Brief intervention during hospital admission to help patients to give up smoking after myocardial infarction and bypass surgery: randomised controlled trial

Peter Hajek a, Tamara Z Taylor a, Peter Mills b
PMCID: PMC64504  PMID: 11786452

Abstract

Objective

To evaluate a smoking cessation intervention that can be routinely delivered to smokers admitted with cardiac problems.

Design

Randomised controlled trial of usual care compared with intervention delivered on hospital wards by cardiac rehabilitation nurses.

Setting

Inpatient wards in 17 hospitals in England.

Participants

540 smokers admitted to hospital after myocardial infarction or for cardiac bypass surgery who expressed interest in stopping smoking.

Intervention

Brief verbal advice and standard booklet (usual care). Intervention lasting 20-30 minutes including carbon monoxide reading, special booklet, quiz, contact with other people giving up, declaration of commitment to give up, sticker in patient's notes (intervention group).

Main outcome measures

Continuous abstinence at six weeks and 12 months determined by self report and by biochemical validation at these end points. Feasibility of the intervention and delivery of its components.

Results

After six weeks 151 (59%) and 159 (60%) patients remained abstinent in the control and intervention group, respectively (P=0.84). After 12 months the figures were 102 (41%) and 94 (37%) (P=0.40).

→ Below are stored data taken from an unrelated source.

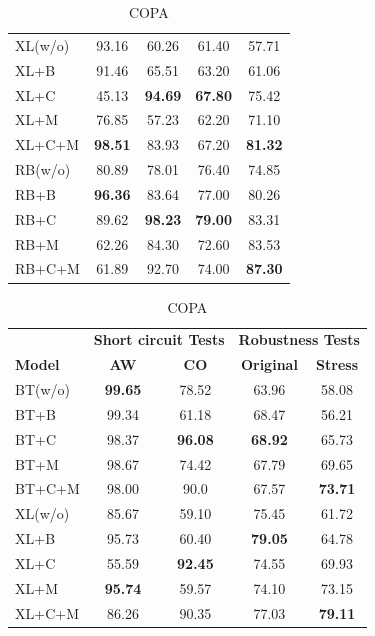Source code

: \begin{table}[th!]
\begin{subtable}[t]{0.45\textwidth}
\begin{tabular}{l|cc|cc}
    \rowcolor{Gray}
    XL(w/o)&93.16&60.26&61.40&57.71\\
    XL+B&91.46&65.51&63.20&61.06\\
    XL+C&45.13&\textbf{94.69}&\textbf{67.80}&75.42\\
    XL+M&76.85&57.23&62.20&71.10\\
    XL+C+M&\textbf{98.51}&83.93&67.20&\textbf{81.32}\\
    
    \midrule
    
    \rowcolor{Gray}
    RB(w/o)&80.89&78.01&76.40&74.85\\
    RB+B&\textbf{96.36}&83.64&77.00&80.26\\
    RB+C&89.62&\textbf{98.23}&\textbf{79.00}&83.31\\
    RB+M&62.26&84.30&72.60&83.53\\
    RB+C+M&61.89&92.70&74.00&\textbf{87.30}\\
    \bottomrule
    \end{tabular}
    \caption{COPA}
    \end{subtable} 
    \hfill
    \begin{subtable}[t]{0.45\textwidth}
    \centering
    \begin{tabular}{l|cc|cc}\toprule
        & \multicolumn{2}{c|}{\bf Short circuit Tests} & \multicolumn{2}{c}{\bf Robustness Tests} \\ \cline{2-5}
    \textbf{Model} &\textbf{AW} &\textbf{CO} & \textbf{Original} &\textbf{Stress}\\ \hline
    \rowcolor{Gray}
    BT(w/o)&\textbf{99.65}&78.52&63.96&58.08\\
    BT+B&99.34&61.18&68.47&56.21\\
    BT+C&98.37&\textbf{96.08}&\textbf{68.92}&65.73\\
    BT+M&98.67&74.42&67.79&69.65\\
    BT+C+M&98.00&90.0&67.57&\textbf{73.71}\\
    \midrule
                       
    \rowcolor{Gray}
    XL(w/o)&85.67&59.10&75.45&61.72\\
    XL+B&95.73&60.40&\textbf{79.05}&64.78\\
    XL+C&55.59&\textbf{92.45}&74.55&69.93\\
    XL+M&\textbf{95.74}&59.57&74.10&73.15\\
    XL+C+M&86.26&90.35&77.03&\textbf{79.11}\\
    \midrule
    

\end{tabular}
\end{subtable}
\end{table}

Recruitment was slow, and delivery of the intervention was inconsistent, raising concerns about the feasibility of the intervention within routine care. Patients who received the declaration of commitment component were almost twice as likely to remain abstinent than those who did not receive it (P<0.01). Low dependence on tobacco and high motivation to give up were the main independent predictors of positive outcome. Patients who had had bypass surgery were over twice as likely to return to smoking as patients who had had a myocardial infarction.

Conclusions

Single session interventions delivered within routine care may have insufficient power to influence highly dependent smokers.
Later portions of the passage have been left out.